Task prompt: Report the count of lines below that include "newcommand", without any other text.

Segment Start: Information provided

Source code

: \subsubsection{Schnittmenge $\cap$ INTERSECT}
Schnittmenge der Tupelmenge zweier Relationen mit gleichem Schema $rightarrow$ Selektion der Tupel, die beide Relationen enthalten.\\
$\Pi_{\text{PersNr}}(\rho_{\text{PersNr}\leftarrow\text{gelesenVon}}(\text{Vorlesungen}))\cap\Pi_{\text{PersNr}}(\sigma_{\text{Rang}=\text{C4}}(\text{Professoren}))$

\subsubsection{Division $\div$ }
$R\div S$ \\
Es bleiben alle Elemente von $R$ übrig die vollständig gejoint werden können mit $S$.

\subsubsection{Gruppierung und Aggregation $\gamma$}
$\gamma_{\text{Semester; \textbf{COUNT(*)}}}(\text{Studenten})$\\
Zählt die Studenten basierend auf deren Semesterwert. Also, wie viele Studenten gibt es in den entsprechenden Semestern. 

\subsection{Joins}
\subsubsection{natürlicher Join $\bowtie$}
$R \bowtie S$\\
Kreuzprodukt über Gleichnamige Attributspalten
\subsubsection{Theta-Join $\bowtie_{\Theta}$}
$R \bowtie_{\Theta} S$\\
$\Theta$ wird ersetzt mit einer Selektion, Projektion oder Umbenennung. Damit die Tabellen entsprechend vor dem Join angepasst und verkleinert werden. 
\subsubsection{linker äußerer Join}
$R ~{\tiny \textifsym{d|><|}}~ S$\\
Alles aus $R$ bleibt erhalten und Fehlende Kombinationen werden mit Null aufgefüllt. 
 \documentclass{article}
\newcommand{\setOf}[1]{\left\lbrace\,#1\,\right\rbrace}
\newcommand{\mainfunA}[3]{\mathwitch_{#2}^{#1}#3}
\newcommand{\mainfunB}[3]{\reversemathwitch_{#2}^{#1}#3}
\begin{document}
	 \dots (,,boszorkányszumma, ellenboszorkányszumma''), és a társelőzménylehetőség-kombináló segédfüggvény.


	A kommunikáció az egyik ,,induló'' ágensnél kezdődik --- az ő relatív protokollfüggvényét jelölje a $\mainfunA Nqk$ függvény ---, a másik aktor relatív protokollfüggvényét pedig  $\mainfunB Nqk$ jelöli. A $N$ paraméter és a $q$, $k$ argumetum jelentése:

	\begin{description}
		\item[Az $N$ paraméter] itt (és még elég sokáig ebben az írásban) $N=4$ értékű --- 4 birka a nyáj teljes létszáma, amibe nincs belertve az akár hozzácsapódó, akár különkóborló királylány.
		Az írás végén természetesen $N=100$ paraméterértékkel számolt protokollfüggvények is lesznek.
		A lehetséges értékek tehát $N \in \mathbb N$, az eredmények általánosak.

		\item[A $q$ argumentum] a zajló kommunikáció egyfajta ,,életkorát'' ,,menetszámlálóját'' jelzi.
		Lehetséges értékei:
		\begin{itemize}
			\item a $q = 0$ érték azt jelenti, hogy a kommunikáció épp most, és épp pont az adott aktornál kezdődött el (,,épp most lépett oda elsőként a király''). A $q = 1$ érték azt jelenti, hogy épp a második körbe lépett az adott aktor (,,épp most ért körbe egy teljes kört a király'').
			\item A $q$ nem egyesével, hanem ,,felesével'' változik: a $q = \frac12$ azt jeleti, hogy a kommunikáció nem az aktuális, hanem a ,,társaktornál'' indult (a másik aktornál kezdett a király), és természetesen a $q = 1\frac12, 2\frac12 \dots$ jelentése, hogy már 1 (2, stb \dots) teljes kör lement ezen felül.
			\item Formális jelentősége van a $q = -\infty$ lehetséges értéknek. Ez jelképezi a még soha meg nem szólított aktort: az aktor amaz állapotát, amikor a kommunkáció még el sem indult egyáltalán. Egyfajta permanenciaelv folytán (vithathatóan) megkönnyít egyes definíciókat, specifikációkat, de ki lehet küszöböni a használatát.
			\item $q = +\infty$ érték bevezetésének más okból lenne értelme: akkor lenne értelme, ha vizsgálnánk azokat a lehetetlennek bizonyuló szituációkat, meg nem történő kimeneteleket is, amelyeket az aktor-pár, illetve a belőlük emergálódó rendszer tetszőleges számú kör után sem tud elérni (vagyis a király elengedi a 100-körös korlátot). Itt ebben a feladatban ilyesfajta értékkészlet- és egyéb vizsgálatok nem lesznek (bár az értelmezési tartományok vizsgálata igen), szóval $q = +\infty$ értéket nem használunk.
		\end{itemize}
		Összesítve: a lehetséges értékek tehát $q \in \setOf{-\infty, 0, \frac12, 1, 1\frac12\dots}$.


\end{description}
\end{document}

Segment End: Information provided

Completed exercise: 3